→ **TASK PROMPT**
Select the lines of the records containing the word "started" and list them.

→ **RECORDS PROVIDED**

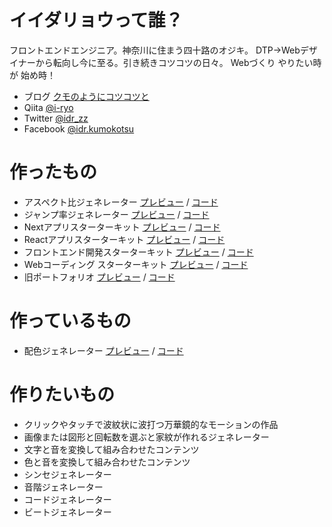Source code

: # イイダリョウって誰？

フロントエンドエンジニア。神奈川に住まう四十路のオジキ。 DTP→Webデザイナーから転向し今に至る。引き続きコツコツの日々。
Webづくり やりたい時が 始め時！

* ブログ [クモのようにコツコツと](https://www.i-ryo.com)
* Qiita [@i-ryo](https://qiita.com/i-ryo)
* Twitter [@idr_zz](https://twitter.com/idr_zz) 
* Facebook [@idr.kumokotsu](https://www.facebook.com/idr.kumokotsu/)

# 作ったもの

* アスペクト比ジェネレーター [プレビュー](https://aspect-ratio-generator.vercel.app) / [コード](https://github.com/ryo-i/aspect-ratio-generator)
* ジャンプ率ジェネレーター [プレビュー](https://jump-rate-generator-2.vercel.app/) / [コード](https://github.com/ryo-i/jump-rate-generator-2)
* Nextアプリスターターキット [プレビュー](https://next-app-started.vercel.app/) / [コード](https://github.com/ryo-i/next-app-started)
* Reactアプリスターターキット [プレビュー](https://ryo-i.github.io/react-app-started/) / [コード](https://github.com/ryo-i/react-app-started)
* フロントエンド開発スターターキット [プレビュー](https://ryo-i.github.io/front-end-getting-sterted/dest/) / [コード](https://github.com/ryo-i/front-end-getting-sterted)
* Webコーディング スターターキット [プレビュー](https://ryo-i.github.io/web-coding-getting-sterted/) / [コード](https://github.com/ryo-i/web-coding-getting-sterted)
* 旧ポートフォリオ [プレビュー](https://ryo-i.github.io/i-ryo_portfolio-2014/) / [コード](https://github.com/ryo-i/i-ryo_portfolio-2014)

# 作っているもの

* 配色ジェネレーター [プレビュー](https://color-scheme-generator.vercel.app) / [コード](https://github.com/ryo-i/color-scheme-generator)

# 作りたいもの

* クリックやタッチで波紋状に波打つ万華鏡的なモーションの作品
* 画像または図形と回転数を選ぶと家紋が作れるジェネレーター
* 文字と音を変換して組み合わせたコンテンツ
* 色と音を変換して組み合わせたコンテンツ
* シンセジェネレーター
* 音階ジェネレーター
* コードジェネレーター
* ビートジェネレーター
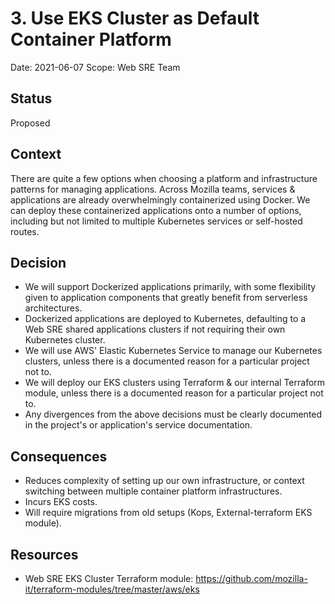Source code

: # 3. Use EKS Cluster as Default Container Platform

Date: 2021-06-07
Scope: Web SRE Team

## Status

Proposed

## Context

There are quite a few options when choosing a platform and infrastructure patterns for managing applications. Across Mozilla teams, services & applications are already overwhelmingly containerized using Docker. We can deploy these containerized applications onto a number of options, including but not limited to multiple Kubernetes services or self-hosted routes.

## Decision

* We will support Dockerized applications primarily, with some flexibility given to application components that greatly benefit from serverless architectures.
* Dockerized applications are deployed to Kubernetes, defaulting to a Web SRE shared applications clusters if not requiring their own Kubernetes cluster.
* We will use AWS' Elastic Kubernetes Service to manage our Kubernetes clusters, unless there is a documented reason for a particular project not to.
* We will deploy our EKS clusters using Terraform & our internal Terraform module, unless there is a documented reason for a particular project not to.
* Any divergences from the above decisions must be clearly documented in the project's or application's service documentation.

## Consequences

* Reduces complexity of setting up our own infrastructure, or context switching between multiple container platform infrastructures.
* Incurs EKS costs.
* Will require migrations from old setups (Kops, External-terraform EKS module).

## Resources

* Web SRE EKS Cluster Terraform module: https://github.com/mozilla-it/terraform-modules/tree/master/aws/eks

→ **REPLY TO THE EXERCISE**
* Nextアプリスターターキット [プレビュー](https://next-app-started.vercel.app/) / [コード](https://github.com/ryo-i/next-app-started)
* Reactアプリスターターキット [プレビュー](https://ryo-i.github.io/react-app-started/) / [コード](https://github.com/ryo-i/react-app-started)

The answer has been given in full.